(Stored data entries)
((

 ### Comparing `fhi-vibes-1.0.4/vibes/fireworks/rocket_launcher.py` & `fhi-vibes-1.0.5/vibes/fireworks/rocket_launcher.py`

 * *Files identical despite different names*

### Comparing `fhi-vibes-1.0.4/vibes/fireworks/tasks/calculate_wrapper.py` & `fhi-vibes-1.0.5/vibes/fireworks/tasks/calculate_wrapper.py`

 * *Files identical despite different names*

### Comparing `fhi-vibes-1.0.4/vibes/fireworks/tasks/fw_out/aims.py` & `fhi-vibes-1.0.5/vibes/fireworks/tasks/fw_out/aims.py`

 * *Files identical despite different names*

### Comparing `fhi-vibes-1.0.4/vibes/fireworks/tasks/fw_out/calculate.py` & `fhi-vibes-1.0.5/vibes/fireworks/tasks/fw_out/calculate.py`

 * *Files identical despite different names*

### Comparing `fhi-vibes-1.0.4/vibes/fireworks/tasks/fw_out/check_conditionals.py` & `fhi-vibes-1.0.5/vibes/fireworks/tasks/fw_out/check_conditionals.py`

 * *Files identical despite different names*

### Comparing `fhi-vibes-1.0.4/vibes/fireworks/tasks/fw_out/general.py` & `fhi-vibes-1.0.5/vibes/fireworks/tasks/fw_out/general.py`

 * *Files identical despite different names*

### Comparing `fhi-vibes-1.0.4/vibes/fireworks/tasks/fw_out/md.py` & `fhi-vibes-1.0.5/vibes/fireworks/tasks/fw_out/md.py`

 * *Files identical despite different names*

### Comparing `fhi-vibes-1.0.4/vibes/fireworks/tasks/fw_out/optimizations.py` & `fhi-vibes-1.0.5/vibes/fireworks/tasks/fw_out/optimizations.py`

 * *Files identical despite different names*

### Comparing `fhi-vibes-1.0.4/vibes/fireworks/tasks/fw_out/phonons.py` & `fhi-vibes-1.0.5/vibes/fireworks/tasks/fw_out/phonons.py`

))
((

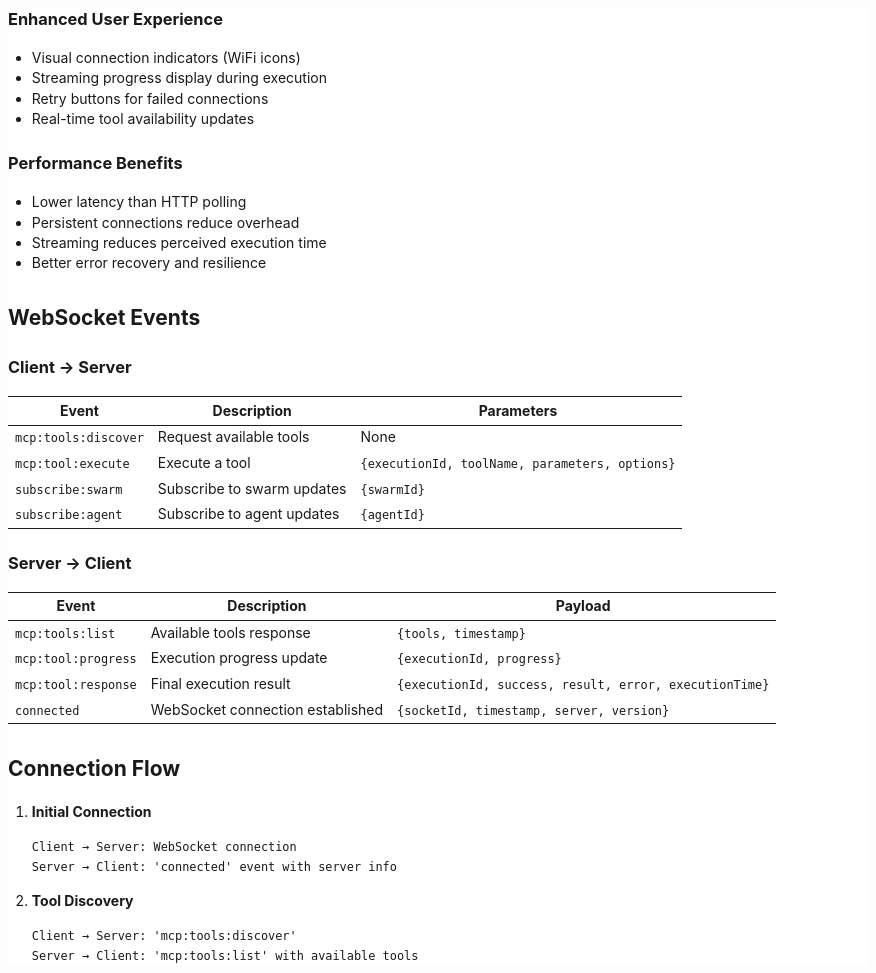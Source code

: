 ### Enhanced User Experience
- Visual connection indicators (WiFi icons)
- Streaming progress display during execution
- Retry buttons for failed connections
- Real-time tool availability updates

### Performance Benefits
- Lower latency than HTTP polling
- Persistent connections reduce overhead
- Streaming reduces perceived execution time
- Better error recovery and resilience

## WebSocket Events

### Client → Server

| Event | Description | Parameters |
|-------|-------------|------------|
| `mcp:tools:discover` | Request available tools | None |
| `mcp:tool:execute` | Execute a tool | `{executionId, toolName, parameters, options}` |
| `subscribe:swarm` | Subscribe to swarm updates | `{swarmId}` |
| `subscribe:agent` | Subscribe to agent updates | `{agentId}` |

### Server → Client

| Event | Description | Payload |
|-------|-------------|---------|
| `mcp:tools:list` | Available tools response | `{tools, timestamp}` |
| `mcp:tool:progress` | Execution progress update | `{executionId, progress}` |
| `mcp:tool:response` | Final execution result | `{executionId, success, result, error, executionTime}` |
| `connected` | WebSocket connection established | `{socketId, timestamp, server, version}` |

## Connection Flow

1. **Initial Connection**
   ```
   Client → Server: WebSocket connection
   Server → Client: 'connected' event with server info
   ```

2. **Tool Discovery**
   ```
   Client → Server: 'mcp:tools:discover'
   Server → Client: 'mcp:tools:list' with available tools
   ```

))

While skipping the pictures, transcribe the data above from the line showing "Source code" through the line showing "## Connection Flow", exactly and with both ends.

Source code

: ### Enhanced User Experience
- Visual connection indicators (WiFi icons)
- Streaming progress display during execution
- Retry buttons for failed connections
- Real-time tool availability updates

### Performance Benefits
- Lower latency than HTTP polling
- Persistent connections reduce overhead
- Streaming reduces perceived execution time
- Better error recovery and resilience

## WebSocket Events

### Client → Server

| Event | Description | Parameters |
|-------|-------------|------------|
| `mcp:tools:discover` | Request available tools | None |
| `mcp:tool:execute` | Execute a tool | `{executionId, toolName, parameters, options}` |
| `subscribe:swarm` | Subscribe to swarm updates | `{swarmId}` |
| `subscribe:agent` | Subscribe to agent updates | `{agentId}` |

### Server → Client

| Event | Description | Payload |
|-------|-------------|---------|
| `mcp:tools:list` | Available tools response | `{tools, timestamp}` |
| `mcp:tool:progress` | Execution progress update | `{executionId, progress}` |
| `mcp:tool:response` | Final execution result | `{executionId, success, result, error, executionTime}` |
| `connected` | WebSocket connection established | `{socketId, timestamp, server, version}` |

## Connection Flow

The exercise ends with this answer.